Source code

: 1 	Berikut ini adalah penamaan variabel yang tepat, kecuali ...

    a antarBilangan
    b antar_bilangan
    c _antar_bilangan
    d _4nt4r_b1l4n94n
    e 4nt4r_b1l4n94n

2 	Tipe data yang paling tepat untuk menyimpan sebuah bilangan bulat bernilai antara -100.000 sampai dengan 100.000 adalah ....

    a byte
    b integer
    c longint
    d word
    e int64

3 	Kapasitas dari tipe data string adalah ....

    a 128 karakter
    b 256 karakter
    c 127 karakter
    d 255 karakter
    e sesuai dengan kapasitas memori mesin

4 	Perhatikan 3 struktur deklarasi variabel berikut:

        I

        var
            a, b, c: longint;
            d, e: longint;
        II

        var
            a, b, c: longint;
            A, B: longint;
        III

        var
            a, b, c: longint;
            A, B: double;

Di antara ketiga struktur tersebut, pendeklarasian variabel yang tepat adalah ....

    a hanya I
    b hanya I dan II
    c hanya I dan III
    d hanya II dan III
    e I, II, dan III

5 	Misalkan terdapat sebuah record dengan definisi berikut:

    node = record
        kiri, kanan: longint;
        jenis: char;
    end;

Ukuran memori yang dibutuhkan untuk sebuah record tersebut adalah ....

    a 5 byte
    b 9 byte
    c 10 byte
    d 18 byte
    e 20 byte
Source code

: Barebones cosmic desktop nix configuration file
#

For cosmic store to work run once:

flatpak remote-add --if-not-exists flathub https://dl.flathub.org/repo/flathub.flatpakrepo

◇ ◇ ◇ ◇ ◇

Work to be completed:
Within the records, filter for lines that contain the word "tersebut" and show each one.

Exercise response:
Di antara ketiga struktur tersebut, pendeklarasian variabel yang tepat adalah ....
Ukuran memori yang dibutuhkan untuk sebuah record tersebut adalah ....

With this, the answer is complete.